## Exercise instructions
Give back the records below exactly, omitting the pictures.

[Stored data entries]
════════════════════
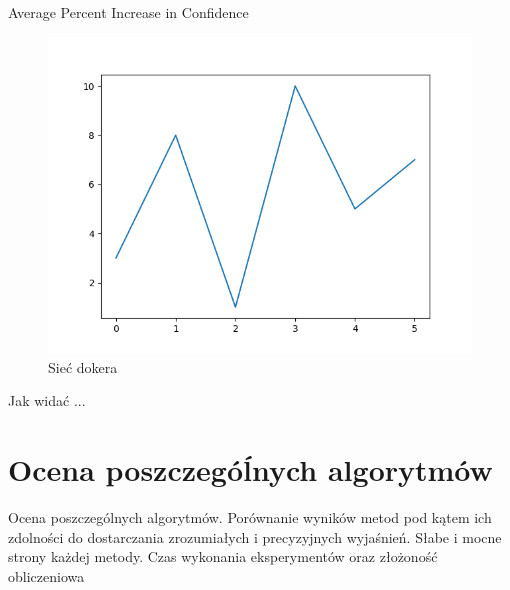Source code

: Average Percent Increase in Confidence
\begin{figure}
  \centering\includegraphics[width=.6\textwidth]{images/example}
\caption{Sieć dokera \cite{docker_compose_reference}}  \label{rys:network}
\end{figure}

Jak widać ...

\section*{Ocena poszczegóĺnych algorytmów}
Ocena poszczególnych algorytmów.
Porównanie wyników metod pod kątem ich zdolności do dostarczania zrozumiałych i precyzyjnych wyjaśnień.
Słabe i mocne strony każdej metody.
Czas wykonania eksperymentów oraz złożoność obliczeniowa

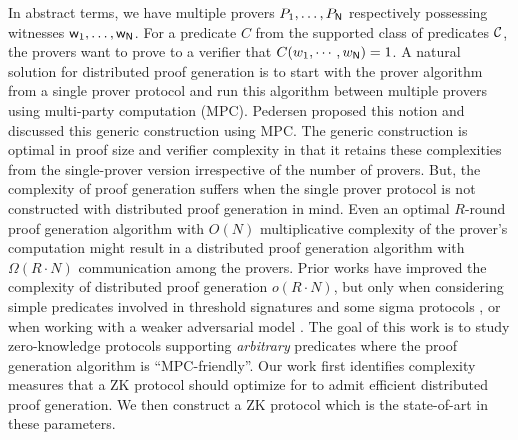 In abstract terms, we have multiple provers $P_1, \ldots, P_{\mathsf{N}}$ respectively possessing witnesses $\mathsf{w}_1, \ldots, \mathsf{w}_{\mathsf{N}}$. For a predicate $C$ from the supported class of predicates ${\cal C}$, the provers want to prove to a verifier that $C(w_1,\cdots,w_{\mathsf{N}}) = 1$.
A natural solution for distributed proof generation is to start with the prover algorithm from a single prover protocol and run this algorithm between multiple provers using multi-party computation (MPC). Pedersen \cite{Ped92} proposed this notion and discussed this generic construction using MPC.
The generic construction is optimal in proof size and verifier complexity in that it retains these complexities from the single-prover version irrespective of the number of provers. But, the complexity of proof generation suffers when the single prover protocol is not constructed with distributed proof generation in mind. Even an optimal $R$-round proof generation algorithm with $O(N)$ multiplicative complexity of the prover's computation  might result in a distributed proof generation algorithm with $\Omega(R \cdot N)$ communication among the provers.
Prior works have improved the complexity of distributed proof generation $o(R \cdot N)$, but only when considering simple predicates involved in threshold signatures \cite{DDS} and some sigma protocols \cite{EfficientTZ}, or when working with a weaker adversarial model \cite{trinocchio}.
The goal of this work is to study zero-knowledge protocols supporting \textit{arbitrary} predicates where the proof generation algorithm is ``MPC-friendly''. %
Our work first identifies complexity measures that a ZK protocol should optimize for to admit efficient distributed proof generation. We then construct a ZK protocol which is the state-of-art in these parameters.

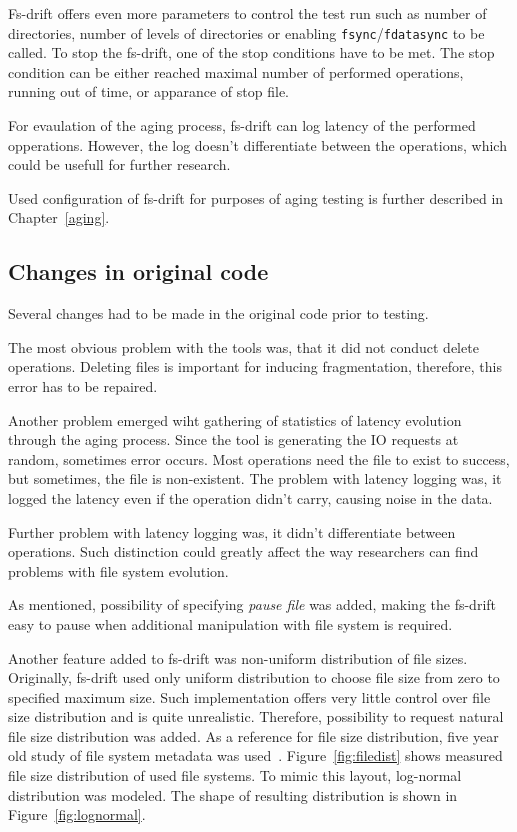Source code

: \documentclass[
  color, %
  table, %
  lof,   %
  lot,   %
]{fithesis3}
\begin{document}
Fs-drift offers even more parameters to control the test run such as number of directories, number of levels of directories or enabling \texttt{fsync}/\texttt{fdatasync} to be called. To stop the fs-drift, one of the stop conditions have to be met. The stop condition can be either reached maximal number of performed operations, running out of time, or apparance of stop file.

For evaulation of the aging process, fs-drift can log latency of the performed opperations. However, the log doesn't differentiate between the operations, which could be usefull for further research.

Used configuration of fs-drift for purposes of aging testing is further described in Chapter~\ref{aging}.

\subsection{Changes in original code}
\label{text:fsdrift_changes}
Several changes had to be made in the original code prior to testing.

The most obvious problem with the tools was, that it did not conduct delete operations. Deleting files is important for inducing fragmentation, therefore, this error has to be repaired.

Another problem emerged wiht gathering  of statistics of latency evolution through the aging process. Since the tool is generating the IO requests at random, sometimes error occurs. Most operations need the file to exist to success, but sometimes, the file is non-existent. The problem with latency logging was, it logged the latency even if the operation didn't carry, causing noise in the data.

Further problem with latency logging was, it didn't differentiate between operations. Such distinction could greatly affect the way researchers can find problems with file system evolution.

As mentioned, possibility of specifying \emph{pause file} was added, making the fs-drift easy to pause when additional manipulation with file system is required.

Another feature added to fs-drift was non-uniform distribution of file sizes. Originally, fs-drift used only uniform distribution to choose file size from zero to specified maximum size. Such implementation offers very little control over file size distribution and is quite unrealistic. Therefore, possibility to request natural file size distribution was added. As a reference for file size distribution, five year old study of file system metadata was used~\cite{agrawal2007five}. Figure~\ref{fig:filedist} shows measured file size distribution of used file systems. To mimic this layout, log-normal distribution was modeled. The shape of resulting distribution is shown in Figure~\ref{fig:lognormal}.
\end{document}
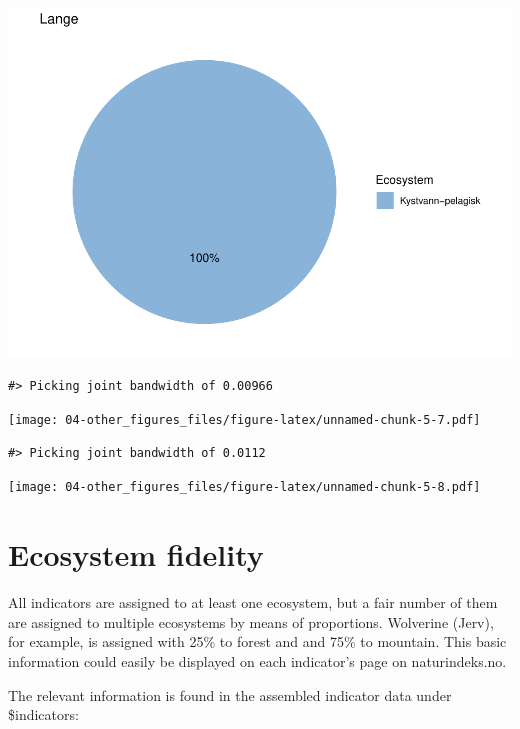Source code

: \documentclass[
]{book}
\begin{document}
\includegraphics{04-other_figures_files/figure-latex/unnamed-chunk-5-6.pdf}

\begin{verbatim}
#> Picking joint bandwidth of 0.00966
\end{verbatim}

\texttt{[image: 04-other\_figures\_files/figure-latex/unnamed-chunk-5-7.pdf]}

\begin{verbatim}
#> Picking joint bandwidth of 0.0112
\end{verbatim}

\texttt{[image: 04-other\_figures\_files/figure-latex/unnamed-chunk-5-8.pdf]}

\hypertarget{ecosystem-fidelity}{%
\section{Ecosystem fidelity}\label{ecosystem-fidelity}}

All indicators are assigned to at least one ecosystem, but a fair number of them are assigned to multiple ecosystems by means of proportions. Wolverine (Jerv), for example, is assigned with 25\% to forest and and 75\% to mountain. This basic information could easily be displayed on each indicator's page on naturindeks.no.

The relevant information is found in the assembled indicator data under \$indicators:
\end{document}
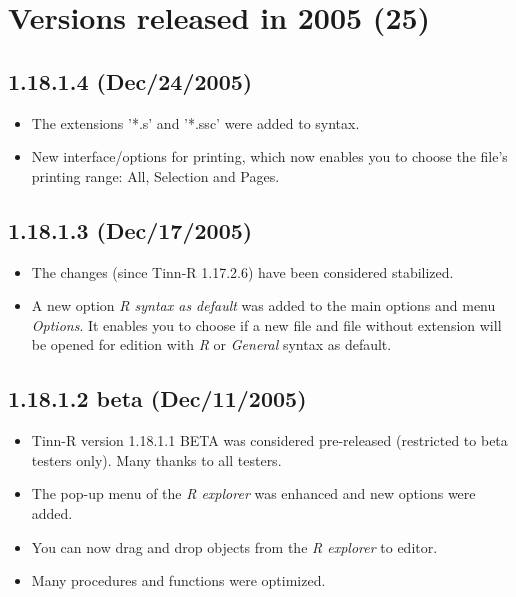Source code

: 
\hypertarget{2005}{}
\section{Versions released in 2005 (25)}
\subsection*{1.18.1.4 (Dec/24/2005)}
\begin{itemize}
  \item The extensions '*.s' and '*.ssc' were added to \RR{} syntax.
  \item New interface/options for printing, which now enables you to
    choose the file's printing range: All, Selection and Pages.
\end{itemize}


\subsection*{1.18.1.3 (Dec/17/2005)}
\begin{itemize}
  \item The changes (since Tinn-R 1.17.2.6) have been considered stabilized.
  \item A new option \textit{R syntax as default} was added to the main
    options and menu \textit{Options}. It enables you to choose if a new
    file and file without extension will be opened for edition with \textit{R}
    or \textit{General} syntax as default.
\end{itemize}


\subsection*{1.18.1.2 beta (Dec/11/2005)}
\begin{itemize}
  \item Tinn-R version 1.18.1.1 BETA was considered pre-released
    (restricted to beta testers only). Many thanks to all testers.
  \item The pop-up menu of the \textit{R explorer} was enhanced and
    new options were added.
  \item You can now drag and drop objects from the \textit{R explorer}
    to editor.
  \item Many procedures and functions were optimized.
\end{itemize}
════════════════════
## Answer space
Source code

: Average Percent Increase in Confidence
\begin{figure}
  \centering\includegraphics[width=.6\textwidth]{images/example}
\caption{Sieć dokera \cite{docker_compose_reference}}  \label{rys:network}
\end{figure}

Jak widać ...

\section*{Ocena poszczegóĺnych algorytmów}
Ocena poszczególnych algorytmów.
Porównanie wyników metod pod kątem ich zdolności do dostarczania zrozumiałych i precyzyjnych wyjaśnień.
Słabe i mocne strony każdej metody.
Czas wykonania eksperymentów oraz złożoność obliczeniowa

 In abstract terms, we have multiple provers $P_1, \ldots, P_{\mathsf{N}}$ respectively possessing witnesses $\mathsf{w}_1, \ldots, \mathsf{w}_{\mathsf{N}}$. For a predicate $C$ from the supported class of predicates ${\cal C}$, the provers want to prove to a verifier that $C(w_1,\cdots,w_{\mathsf{N}}) = 1$.
A natural solution for distributed proof generation is to start with the prover algorithm from a single prover protocol and run this algorithm between multiple provers using multi-party computation (MPC). Pedersen \cite{Ped92} proposed this notion and discussed this generic construction using MPC.
The generic construction is optimal in proof size and verifier complexity in that it retains these complexities from the single-prover version irrespective of the number of provers. But, the complexity of proof generation suffers when the single prover protocol is not constructed with distributed proof generation in mind. Even an optimal $R$-round proof generation algorithm with $O(N)$ multiplicative complexity of the prover's computation  might result in a distributed proof generation algorithm with $\Omega(R \cdot N)$ communication among the provers.
Prior works have improved the complexity of distributed proof generation $o(R \cdot N)$, but only when considering simple predicates involved in threshold signatures \cite{DDS} and some sigma protocols \cite{EfficientTZ}, or when working with a weaker adversarial model \cite{trinocchio}.
The goal of this work is to study zero-knowledge protocols supporting \textit{arbitrary} predicates where the proof generation algorithm is ``MPC-friendly''. %
Our work first identifies complexity measures that a ZK protocol should optimize for to admit efficient distributed proof generation. We then construct a ZK protocol which is the state-of-art in these parameters.

Source code

: \documentclass[
  color, %
  table, %
  lof,   %
  lot,   %
]{fithesis3}
\begin{document}
Fs-drift offers even more parameters to control the test run such as number of directories, number of levels of directories or enabling \texttt{fsync}/\texttt{fdatasync} to be called. To stop the fs-drift, one of the stop conditions have to be met. The stop condition can be either reached maximal number of performed operations, running out of time, or apparance of stop file.

For evaulation of the aging process, fs-drift can log latency of the performed opperations. However, the log doesn't differentiate between the operations, which could be usefull for further research.

Used configuration of fs-drift for purposes of aging testing is further described in Chapter~\ref{aging}.

\subsection{Changes in original code}
\label{text:fsdrift_changes}
Several changes had to be made in the original code prior to testing.

The most obvious problem with the tools was, that it did not conduct delete operations. Deleting files is important for inducing fragmentation, therefore, this error has to be repaired.

Another problem emerged wiht gathering  of statistics of latency evolution through the aging process. Since the tool is generating the IO requests at random, sometimes error occurs. Most operations need the file to exist to success, but sometimes, the file is non-existent. The problem with latency logging was, it logged the latency even if the operation didn't carry, causing noise in the data.

Further problem with latency logging was, it didn't differentiate between operations. Such distinction could greatly affect the way researchers can find problems with file system evolution.

As mentioned, possibility of specifying \emph{pause file} was added, making the fs-drift easy to pause when additional manipulation with file system is required.

Another feature added to fs-drift was non-uniform distribution of file sizes. Originally, fs-drift used only uniform distribution to choose file size from zero to specified maximum size. Such implementation offers very little control over file size distribution and is quite unrealistic. Therefore, possibility to request natural file size distribution was added. As a reference for file size distribution, five year old study of file system metadata was used~\cite{agrawal2007five}. Figure~\ref{fig:filedist} shows measured file size distribution of used file systems. To mimic this layout, log-normal distribution was modeled. The shape of resulting distribution is shown in Figure~\ref{fig:lognormal}.
\end{document}
Source code

: \documentclass[
]{book}
\begin{document}
\includegraphics{04-other_figures_files/figure-latex/unnamed-chunk-5-6.pdf}

\begin{verbatim}
#> Picking joint bandwidth of 0.00966
\end{verbatim}

\texttt{[image: 04-other\_figures\_files/figure-latex/unnamed-chunk-5-7.pdf]}

\begin{verbatim}
#> Picking joint bandwidth of 0.0112
\end{verbatim}

\texttt{[image: 04-other\_figures\_files/figure-latex/unnamed-chunk-5-8.pdf]}

\hypertarget{ecosystem-fidelity}{%
\section{Ecosystem fidelity}\label{ecosystem-fidelity}}

All indicators are assigned to at least one ecosystem, but a fair number of them are assigned to multiple ecosystems by means of proportions. Wolverine (Jerv), for example, is assigned with 25\% to forest and and 75\% to mountain. This basic information could easily be displayed on each indicator's page on naturindeks.no.

The relevant information is found in the assembled indicator data under \$indicators:
\end{document}
Source code

: 
\hypertarget{2005}{}
\section{Versions released in 2005 (25)}
\subsection*{1.18.1.4 (Dec/24/2005)}
\begin{itemize}
  \item The extensions '*.s' and '*.ssc' were added to \RR{} syntax.
  \item New interface/options for printing, which now enables you to
    choose the file's printing range: All, Selection and Pages.
\end{itemize}


\subsection*{1.18.1.3 (Dec/17/2005)}
\begin{itemize}
  \item The changes (since Tinn-R 1.17.2.6) have been considered stabilized.
  \item A new option \textit{R syntax as default} was added to the main
    options and menu \textit{Options}. It enables you to choose if a new
    file and file without extension will be opened for edition with \textit{R}
    or \textit{General} syntax as default.
\end{itemize}


\subsection*{1.18.1.2 beta (Dec/11/2005)}
\begin{itemize}
  \item Tinn-R version 1.18.1.1 BETA was considered pre-released
    (restricted to beta testers only). Many thanks to all testers.
  \item The pop-up menu of the \textit{R explorer} was enhanced and
    new options were added.
  \item You can now drag and drop objects from the \textit{R explorer}
    to editor.
  \item Many procedures and functions were optimized.
\end{itemize}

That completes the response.